Djordjevic Charles, Saab Carl Y
Nursing, Cleveland Clinic Foundation, Cleveland, OH, United States.
Department of Humanities, Lorain County Community College, Lorain, OH, United States.
Front Pain Res (Lausanne). 2024 Oct 3;5:1397645. doi: 10.3389/fpain.2024.1397645. eCollection 2024.
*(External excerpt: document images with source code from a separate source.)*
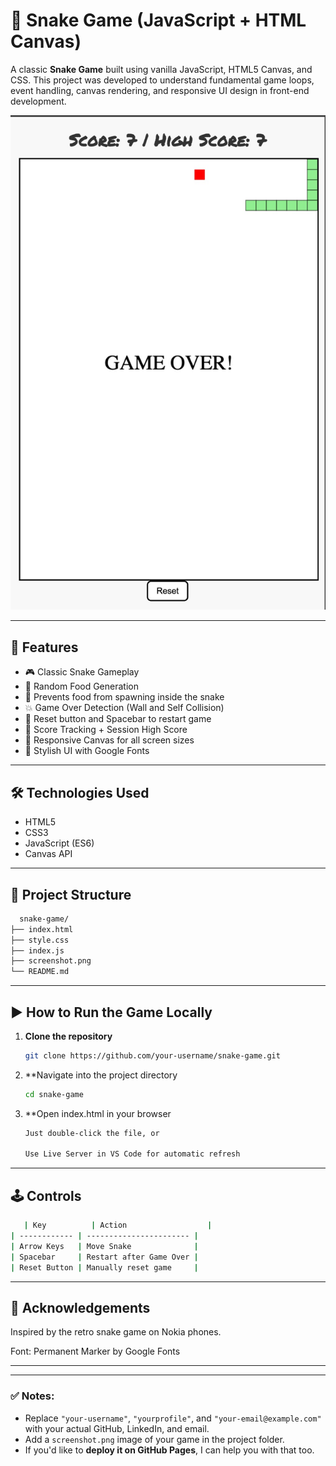 # 🐍 Snake Game (JavaScript + HTML Canvas)

A classic **Snake Game** built using vanilla JavaScript, HTML5 Canvas, and CSS. This project was developed to understand fundamental game loops, event handling, canvas rendering, and responsive UI design in front-end development.

![Snake Game Screenshot](./screenshot.png)

---

## 🚀 Features

- 🎮 Classic Snake Gameplay
- 🍎 Random Food Generation
- 🧠 Prevents food from spawning inside the snake
- 💥 Game Over Detection (Wall and Self Collision)
- 🔁 Reset button and Spacebar to restart game
- 🧮 Score Tracking + Session High Score
- 📱 Responsive Canvas for all screen sizes
- 🎨 Stylish UI with Google Fonts

---

## 🛠️ Technologies Used

- HTML5
- CSS3
- JavaScript (ES6)
- Canvas API

---

## 📂 Project Structure

```bash
  snake-game/
├── index.html
├── style.css
├── index.js
├── screenshot.png
└── README.md
```


---

## ▶️ How to Run the Game Locally

1. **Clone the repository**
   ```bash
   git clone https://github.com/your-username/snake-game.git
   ```

2. **Navigate into the project directory
   ```bash
   cd snake-game
   ```

3. **Open index.html in your browser
   ```bash
   Just double-click the file, or

   Use Live Server in VS Code for automatic refresh
   ```

---

## 🕹️ Controls

```bash
   | Key          | Action                  |
| ------------ | ----------------------- |
| Arrow Keys   | Move Snake              |
| Spacebar     | Restart after Game Over |
| Reset Button | Manually reset game     |

   ```

---

## 🙌 Acknowledgements
Inspired by the retro snake game on Nokia phones.

Font: Permanent Marker by Google Fonts

---


---

### ✅ Notes:
- Replace `"your-username"`, `"yourprofile"`, and `"your-email@example.com"` with your actual GitHub, LinkedIn, and email.
- Add a `screenshot.png` image of your game in the project folder.
- If you'd like to **deploy it on GitHub Pages**, I can help you with that too.
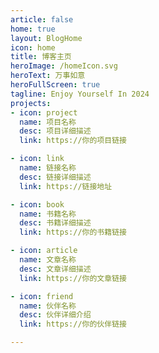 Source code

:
 ```yaml
---
article: false
home: true
layout: BlogHome
icon: home
title: 博客主页
heroImage: /homeIcon.svg
heroText: 万事如意
heroFullScreen: true
tagline: Enjoy Yourself In 2024
projects:
- icon: project
  name: 项目名称
  desc: 项目详细描述
  link: https://你的项目链接

- icon: link
  name: 链接名称
  desc: 链接详细描述
  link: https://链接地址

- icon: book
  name: 书籍名称
  desc: 书籍详细描述
  link: https://你的书籍链接

- icon: article
  name: 文章名称
  desc: 文章详细描述
  link: https://你的文章链接

- icon: friend
  name: 伙伴名称
  desc: 伙伴详细介绍
  link: https://你的伙伴链接

---
```

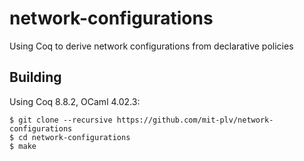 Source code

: # network-configurations

Using Coq to derive network configurations from declarative policies

## Building

Using Coq 8.8.2, OCaml 4.02.3:

```
$ git clone --recursive https://github.com/mit-plv/network-configurations
$ cd network-configurations
$ make
```
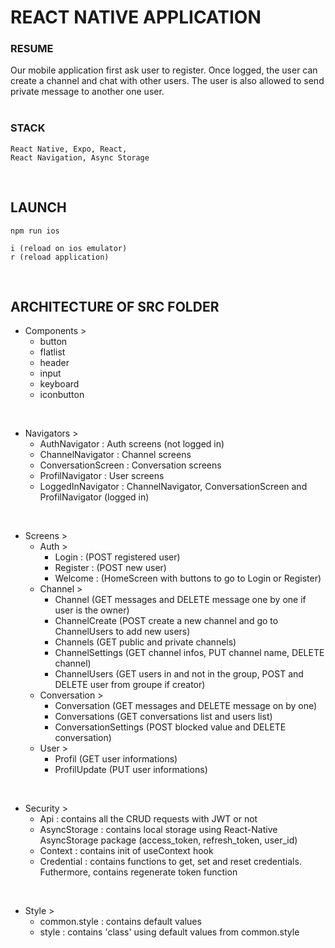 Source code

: # REACT NATIVE APPLICATION

### RESUME
Our mobile application first ask user to register. Once logged, the user can create a channel and chat with other users. The user is also allowed to send private message to another one user.  
<br/>

### STACK
```
React Native, Expo, React,
React Navigation, Async Storage
``` 
<br/>

## LAUNCH
```
npm run ios

i (reload on ios emulator)
r (reload application)
```
<br/>

## ARCHITECTURE OF SRC FOLDER
- Components >
  - button
  - flatlist
  - header
  - input
  - keyboard
  - iconbutton
<br/>

- Navigators >
  - AuthNavigator : Auth screens (not logged in)
  - ChannelNavigator : Channel screens
  - ConversationScreen : Conversation screens
  - ProfilNavigator : User screens
  - LoggedInNavigator : ChannelNavigator, ConversationScreen and ProfilNavigator (logged in)
<br/>

- Screens >
  - Auth >
    - Login : (POST registered user)
    - Register : (POST new user)
    - Welcome : (HomeScreen with buttons to go to Login or Register)
  - Channel >
    - Channel (GET messages and DELETE message one by one if user is the owner)
    - ChannelCreate (POST create a new channel and go to ChannelUsers to add new users)
    - Channels (GET public and private channels)
    - ChannelSettings (GET channel infos, PUT channel name, DELETE channel)
    - ChannelUsers (GET users in and not in the group, POST and DELETE user from groupe if creator)
  - Conversation >
    - Conversation (GET messages and DELETE message on by one)
    - Conversations (GET conversations list and users list)
    - ConversationSettings (POST blocked value and DELETE conversation)
  - User >
    - Profil (GET user informations)
    - ProfilUpdate (PUT user informations)
<br/>

- Security >
  - Api : contains all the CRUD requests with JWT or not
  - AsyncStorage : contains local storage using React-Native AsyncStorage package (access_token, refresh_token, user_id)
  - Context : contains init of useContext hook
  - Credential : contains functions to get, set and reset credentials. Futhermore, contains regenerate token function
<br/>

- Style >
  - common.style : contains default values
  - style : contains 'class' using default values from common.style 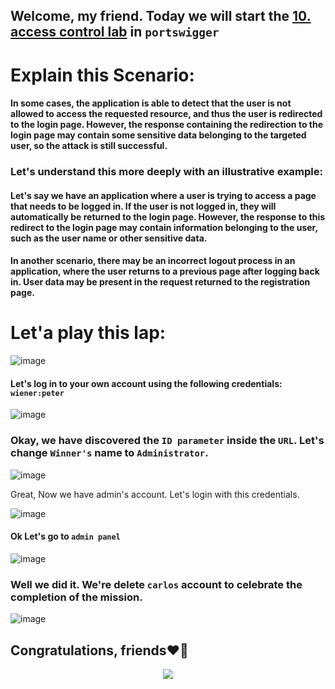 ## Welcome, my friend. Today we will start the [10. access control lab](https://portswigger.net/web-security/access-control/lab-user-id-controlled-by-request-parameter-with-password-disclosure) in ```portswigger```

# Explain this Scenario:

#### In some cases, the application is able to detect that the user is not allowed to access the requested resource, and thus the user is redirected to the login page. However, the response containing the redirection to the login page may contain some sensitive data belonging to the targeted user, so the attack is still successful.

### Let's understand this more deeply with an illustrative example:

#### Let's say we have an application where a user is trying to access a page that needs to be logged in. If the user is not logged in, they will automatically be returned to the login page. However, the response to this redirect to the login page may contain information belonging to the user, such as the user name or other sensitive data.

#### In another scenario, there may be an incorrect logout process in an application, where the user returns to a previous page after logging back in. User data may be present in the request returned to the registration page.


# Let'a play this lap:

![image](https://github.com/user-attachments/assets/65646f8a-7929-4b5d-b4bd-1f1194ec57b2)


#### Let's log in to your own account using the following credentials: ```wiener:peter```

![image](https://github.com/user-attachments/assets/10b28a09-3738-4302-961f-9546514d5fc5)


### Okay, we have discovered the ```ID parameter``` inside the ```URL```. Let's change ```Winner's``` name to ```Administrator```.

![image](https://github.com/user-attachments/assets/f6d181a9-f07f-4176-87cd-1094d3bbe63a)

Great, Now we have admin's account. Let's login with this credentials.

![image](https://github.com/user-attachments/assets/5c43243b-5b73-4a73-a8e2-bee74f93a5cf)


#### Ok Let's go to ```admin panel```

![image](https://github.com/user-attachments/assets/04b87f55-d380-451b-9925-6a147fa562bc)




### Well we did it. We're delete ```carlos``` account to celebrate the completion of the mission.


![image](https://github.com/user-attachments/assets/50627eb8-7966-4871-b44f-bb09c06f7d19)





## Congratulations, friends❤️‍🔥

<p align="center">
<img src="https://github.com/user-attachments/assets/75f3e22a-1935-4312-a7dc-b799fa063ec7" >
</p>














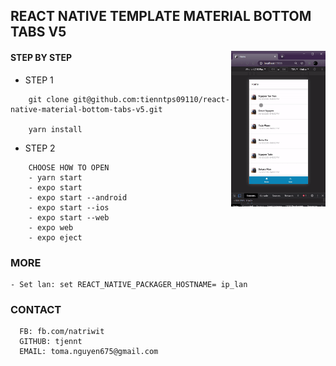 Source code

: ## REACT NATIVE TEMPLATE MATERIAL BOTTOM TABS V5

<img src="./assets/material-bottom-tabs-v5.gif" width="30%" align="right" />

#### STEP BY STEP
+ STEP 1
```
    git clone git@github.com:tienntps09110/react-native-material-bottom-tabs-v5.git

    yarn install
```

+ STEP 2
```
    CHOOSE HOW TO OPEN
    - yarn start
    - expo start
    - expo start --android
    - expo start --ios
    - expo start --web
    - expo web
    - expo eject
```
### MORE
```
- Set lan: set REACT_NATIVE_PACKAGER_HOSTNAME= ip_lan
```

### CONTACT
```
  FB: fb.com/natriwit
  GITHUB: tjennt
  EMAIL: toma.nguyen675@gmail.com
```

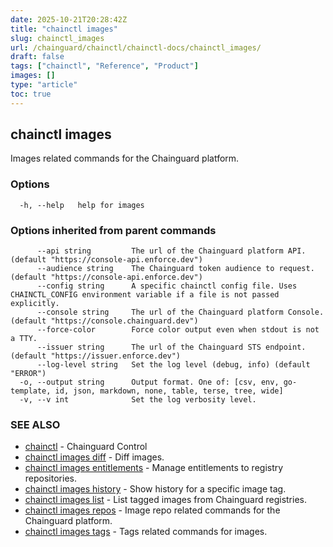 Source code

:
```yaml
---
date: 2025-10-21T20:28:42Z
title: "chainctl images"
slug: chainctl_images
url: /chainguard/chainctl/chainctl-docs/chainctl_images/
draft: false
tags: ["chainctl", "Reference", "Product"]
images: []
type: "article"
toc: true
---
```

## chainctl images

Images related commands for the Chainguard platform.

### Options

```
  -h, --help   help for images
```

### Options inherited from parent commands

```
      --api string         The url of the Chainguard platform API. (default "https://console-api.enforce.dev")
      --audience string    The Chainguard token audience to request. (default "https://console-api.enforce.dev")
      --config string      A specific chainctl config file. Uses CHAINCTL_CONFIG environment variable if a file is not passed explicitly.
      --console string     The url of the Chainguard platform Console. (default "https://console.chainguard.dev")
      --force-color        Force color output even when stdout is not a TTY.
      --issuer string      The url of the Chainguard STS endpoint. (default "https://issuer.enforce.dev")
      --log-level string   Set the log level (debug, info) (default "ERROR")
  -o, --output string      Output format. One of: [csv, env, go-template, id, json, markdown, none, table, terse, tree, wide]
  -v, --v int              Set the log verbosity level.
```

### SEE ALSO

* [chainctl](/chainguard/chainctl/chainctl-docs/chainctl/)	 - Chainguard Control
* [chainctl images diff](/chainguard/chainctl/chainctl-docs/chainctl_images_diff/)	 - Diff images.
* [chainctl images entitlements](/chainguard/chainctl/chainctl-docs/chainctl_images_entitlements/)	 - Manage entitlements to registry repositories.
* [chainctl images history](/chainguard/chainctl/chainctl-docs/chainctl_images_history/)	 - Show history for a specific image tag.
* [chainctl images list](/chainguard/chainctl/chainctl-docs/chainctl_images_list/)	 - List tagged images from Chainguard registries.
* [chainctl images repos](/chainguard/chainctl/chainctl-docs/chainctl_images_repos/)	 - Image repo related commands for the Chainguard platform.
* [chainctl images tags](/chainguard/chainctl/chainctl-docs/chainctl_images_tags/)	 - Tags related commands for images.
To an individual, pain is unambiguously real. To a caregiver, assessing pain in others is a challenging process shrouded in doubt. To explain this challenge, many assume that pain "belongs" exclusively to the bearer of that experience and accept the dogma that pain is private. However, privacy also entails that it is possible to identify, share, or communicate that experience with others. Obviously, this is not true and the consequences of pain privacy would be devastating for healthcare. Pain is indeed unique and subjective, but not necessarily private. Pain is in fact readily communicable, though perhaps not as effectively and reliably as caregivers would like. On the other hand, healthcare systems mandate objective metrics in pain diagnosis. Smiley face caricatures are a staple of clinical practice and a universal standard for reporting pain levels. These conditions create a double paradox: Assess a private experience that is inaccessible, use numerical scales to measure subjective attributes. Navigating this stressful environment, medical professionals experience intellectual dissonance, patients are frustrated, and value-based care is undermined. Offering a way out, first, we refute the privacy and objectification of pain citing philosophical, behavioral, and neuroscientific arguments. We discuss Wittgensteinian views against privacy, explore the clear evolutionary advantage of communicating pain to others, and identify neural circuits in the mammalian brain that contribute to empathy. Second, we highlight the subjectivity of pain, embracing the complexity and uniqueness of an individual's pain. We also provide compelling evidence for brain mechanisms that actively shape the pain experience according to predictive coding principles. Third, we offer a vision for the development of biomarker technologies that assess pain fairly without engendering bias against the patient's narrative. Our recommendations are based on the overwhelming appreciation that "medicine by emoji" is inadequate for capturing the multidimensional nature of pain. Our view is that the most promising candidates for pain biomarkers consist of self-reports as ground truth by physiological signatures of biological relevance to pain. Integration of subjective and objective multimodal features will be key for the development of comprehensive pain assessment models.
对个体而言,疼痛无疑是真实的。对护理人员来说,评估他人的疼痛是一个充满挑战的过程,充满了不确定性。为了解释这一挑战,许多人认为疼痛“只属于”经历疼痛的人,并接受疼痛是私密的这一教条。然而,私密性也意味着有可能与他人识别、分享或交流这种经历。显然,这并非事实,疼痛私密性的后果对医疗保健来说将是毁灭性的。疼痛确实是独特且主观的,但不一定是私密的。事实上,疼痛很容易传达,尽管可能不像护理人员期望的那样有效和可靠。另一方面,医疗系统要求在疼痛诊断中采用客观指标。笑脸漫画是临床实践的主要内容,也是报告疼痛程度的通用标准。这些情况造成了双重悖论:评估一种无法触及的私密体验,使用数字量表来衡量主观属性。在这种压力环境中,医学专业人员会经历认知失调,患者会感到沮丧,基于价值的护理也会受到损害。首先,我们通过引用哲学、行为学和神经科学的论据,反驳疼痛的私密性和客观化。我们讨论维特根斯坦反对私密性的观点,探讨向他人传达疼痛的明显进化优势,并识别哺乳动物大脑中有助于共情的神经回路。其次,我们强调疼痛的主观性,接受个体疼痛的复杂性和独特性。我们还提供了令人信服的证据,证明大脑机制根据预测编码原则积极塑造疼痛体验。第三,我们提出了生物标志物技术发展的愿景,该技术能够公平地评估疼痛,而不会对患者的叙述产生偏见。我们的建议基于这样一种压倒性的认识,即“用表情符号诊断疾病”不足以捕捉疼痛的多维度性质。我们认为,疼痛生物标志物最有前途的候选者包括作为基本事实的自我报告以及与疼痛具有生物学相关性的生理特征。主观和客观多模态特征的整合将是开发全面疼痛评估模型的关键。